§ What the exercise asks
How many lines in the data below contain the string "Comprehension"? Answer with the number only.

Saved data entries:
---+---

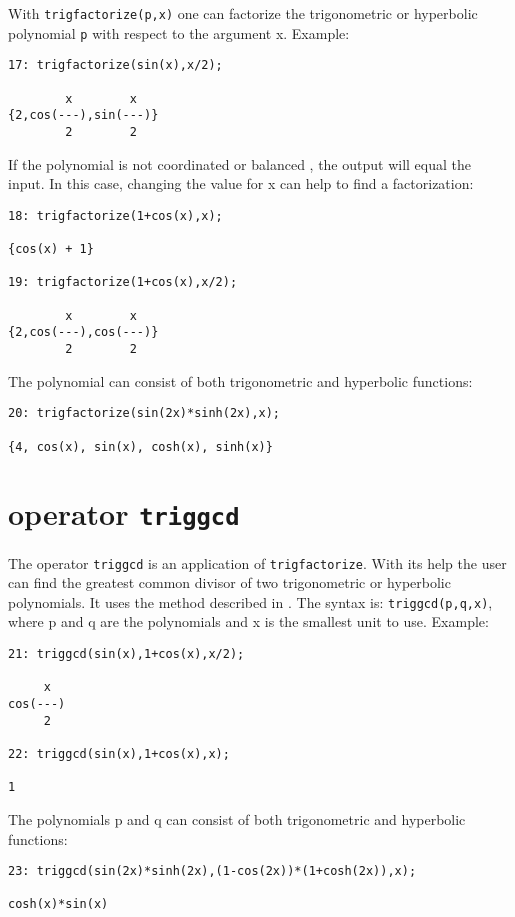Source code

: With {\tt trigfactorize(p,x)} one can factorize the trigonometric or 
hyperbolic polynomial {\tt p} with respect to the argument x. Example:
{\small
\begin{verbatim}
17: trigfactorize(sin(x),x/2); 

        x        x
{2,cos(---),sin(---)}
        2        2
\end{verbatim}
}\noindent

If the polynomial is not coordinated or balanced \cite{art}, 
the output will equal the input.
In this case, changing the value for x can help to find a factorization:
{\small
\begin{verbatim}
18: trigfactorize(1+cos(x),x);

{cos(x) + 1}

19: trigfactorize(1+cos(x),x/2); 

        x        x
{2,cos(---),cos(---)}
        2        2
\end{verbatim}
}\noindent

The polynomial can consist of both trigonometric and hyperbolic functions:
{\small
\begin{verbatim}
20: trigfactorize(sin(2x)*sinh(2x),x);

{4, cos(x), sin(x), cosh(x), sinh(x)}
\end{verbatim}
}\noindent

\section{\REDUCE{} operator {\tt triggcd}}

The operator {\tt triggcd} is an application of {\tt trigfactorize}. 
With its help the user can find the greatest common divisor of two 
trigonometric or hyperbolic polynomials. It uses the method described 
in \cite{art}. The syntax is: {\tt triggcd(p,q,x)}, where p and q 
are the polynomials and x is the smallest unit to use. Example:

{\small
\begin{verbatim}
21: triggcd(sin(x),1+cos(x),x/2);

     x
cos(---)
     2 

22: triggcd(sin(x),1+cos(x),x);

1
\end{verbatim}
}\noindent

The polynomials p and q can consist of both trigonometric and hyperbolic 
functions:
{\small
\begin{verbatim}
23: triggcd(sin(2x)*sinh(2x),(1-cos(2x))*(1+cosh(2x)),x);

cosh(x)*sin(x)
\end{verbatim}
}\noindent


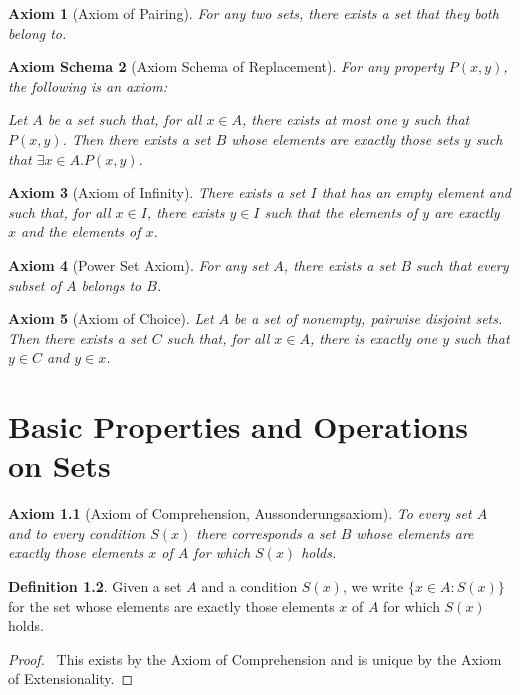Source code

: \documentclass{report}
\let\qed\relax
\newtheorem{ax}{Axiom}[chapter]
\newtheorem{axs}[ax]{Axiom Schema}
\theoremstyle{definition}
\newtheorem{df}[ax]{Definition}
\begin{document}
\begin{ax}[Axiom of Pairing]
For any two sets, there exists a set that they both belong to.
\end{ax}

\begin{axs}[Axiom Schema of Replacement]
For any property $P(x,y)$, the following is an axiom:

Let $A$ be a set such that, for all $x \in A$, there exists at most one $y$ such that $P(x,y)$. Then there exists a set $B$ whose elements are exactly those sets $y$ such that $\exists x \in A. P(x,y)$.
\end{axs}

\begin{ax}[Axiom of Infinity]
There exists a set $I$ that has an empty element and such that, for all $x \in I$, there exists $y \in I$ such that the elements of $y$ are exactly $x$ and the elements of $x$.
\end{ax}

\begin{ax}[Power Set Axiom]
For any set $A$, there exists a set $B$ such that every subset of $A$ belongs to $B$.
\end{ax}

\begin{ax}[Axiom of Choice]
Let $A$ be a set of nonempty, pairwise disjoint sets. Then there exists a set $C$ such that, for all $x \in A$, there is exactly one $y$ such that $y \in C$ and $y \in x$.
\end{ax}

\chapter{Basic Properties and Operations on Sets}

\begin{ax}[Axiom of Comprehension, Aussonderungsaxiom]
To every set $A$ and to every condition $S(x)$ there corresponds a set $B$ whose elements are exactly those elements $x$ of $A$ for which $S(x)$ holds.
\end{ax}

\begin{df}
Given a set $A$ and a condition $S(x)$, we write $\{ x \in A : S(x) \}$ for the set whose elements are exactly those elements $x$ of $A$ for which $S(x)$ holds.
\end{df}

\begin{proof}
\pf\ This exists by the Axiom of Comprehension and is unique by the Axiom of Extensionality. \qed
\end{proof}
\end{document}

---+---

§ Worked solution
2